# Seleccion de dispositivos de proteccion para variador de frecuencia



## Jorgeworks (May 22, 2012)

Buenas tardes.



Solicitando el aporte de ideas para mi proyecto final de carrera.

En la parte que tengo problemas es en la proteccion del circuito derivado del motor.

Les comento las caracteriticas principales de los dispositivos.

Motor
Trifasico,15HP, 220 VAC, IPC = 40A (corriente nominal).

Variador (MICROMASTER 440)
15 HP, 220 VAC, I(corriente de entrada) = 37 A, I (corriente de salida) = 42 A

Mi pregunta principalmente 
Como selecciono los componentes de proteccion?
Me base en la NOM-001 y calcule sus corrientes para
Interruptor, contactores, conductores, etc.

Sin embargo cuando tengo que seleccionar los contactores, interruptores, (termomagnetico, diferencial). basado en los catalogos me cofundo. por que ellos me dan corriente de sobrecarga a 400VAC, 500VAC, 600VAC. etc. Sin embargo yo empleo los dispositivos en 220VAC. y las corrientes para esos parametros son menores debido a que mayor voltaje menor corriente.

Y que tan necesarias son estas protecciones.

Esto es lo que mas me choca e incluso acudi con mi asesor pero pareciera que no me di a enteder por que simplemente dijo que tomara los valores de la corriente que yo calcule y elijiera uno del catalogo, claro con una explicacion breve dada por el. Pero no me convencio realmente lo que me dijo.
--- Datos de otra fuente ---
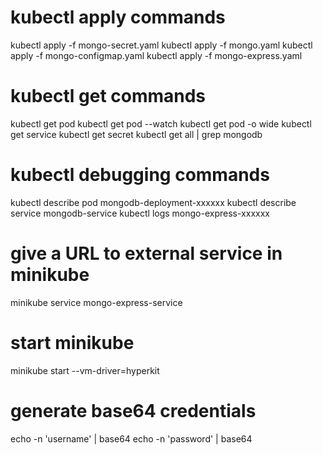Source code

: # kubectl apply commands
kubectl apply -f mongo-secret.yaml
kubectl apply -f mongo.yaml
kubectl apply -f mongo-configmap.yaml 
kubectl apply -f mongo-express.yaml

# kubectl get commands
kubectl get pod
kubectl get pod --watch
kubectl get pod -o wide
kubectl get service
kubectl get secret
kubectl get all | grep mongodb

# kubectl debugging commands
kubectl describe pod mongodb-deployment-xxxxxx
kubectl describe service mongodb-service
kubectl logs mongo-express-xxxxxx

# give a URL to external service in minikube
minikube service mongo-express-service

# start minikube
minikube start --vm-driver=hyperkit

# generate base64 credentials
echo -n 'username' | base64
echo -n 'password' | base64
Agradesco cualquier aporte, por que realmente tengo problemas por que hace dos meses yo no sabia nada de esto. Lo mio personalmente en el proyecto es el PLC y control.

Y abusando de ustedes si me pueden proporcionar una empresa que sean proveedores de confianza en mexico se los agradecere.

Gracias de antemano y por su tiempo.


----------



## cargamsoft (May 23, 2012)

Imagino que lo que quieres calcular son la proteccion del lado de la red del variador. Porque del lado del motor no se deben colocar elementos como contactores, etc. En donde piensas colocar el diferencial? estas seguro de qué diferencial utilizar? Es mas, solo se debe colocar diferenciales en lado de la red y de clase B. Has intentado utilizar el manual y catálogo? Son bastante explicitos y practicos en realidad. Ayudaría mucho que colocaras un esquema de lo que quieres hacer. Ojo que para los calculos de protecciones se debe tener en cuenta los armonicos adicionales que consume el variador.

La importancia de las protecciones depende de qué tanto te importen a ti tus equipo. De suceder una falla, si tienes la solvencia suficiente para comprar otros equipos, no las coloques, de lo contrario sé muy cuidadoso de al menos seleccionar un buen interruptor del lado de la red.


----------



## powerful (May 23, 2012)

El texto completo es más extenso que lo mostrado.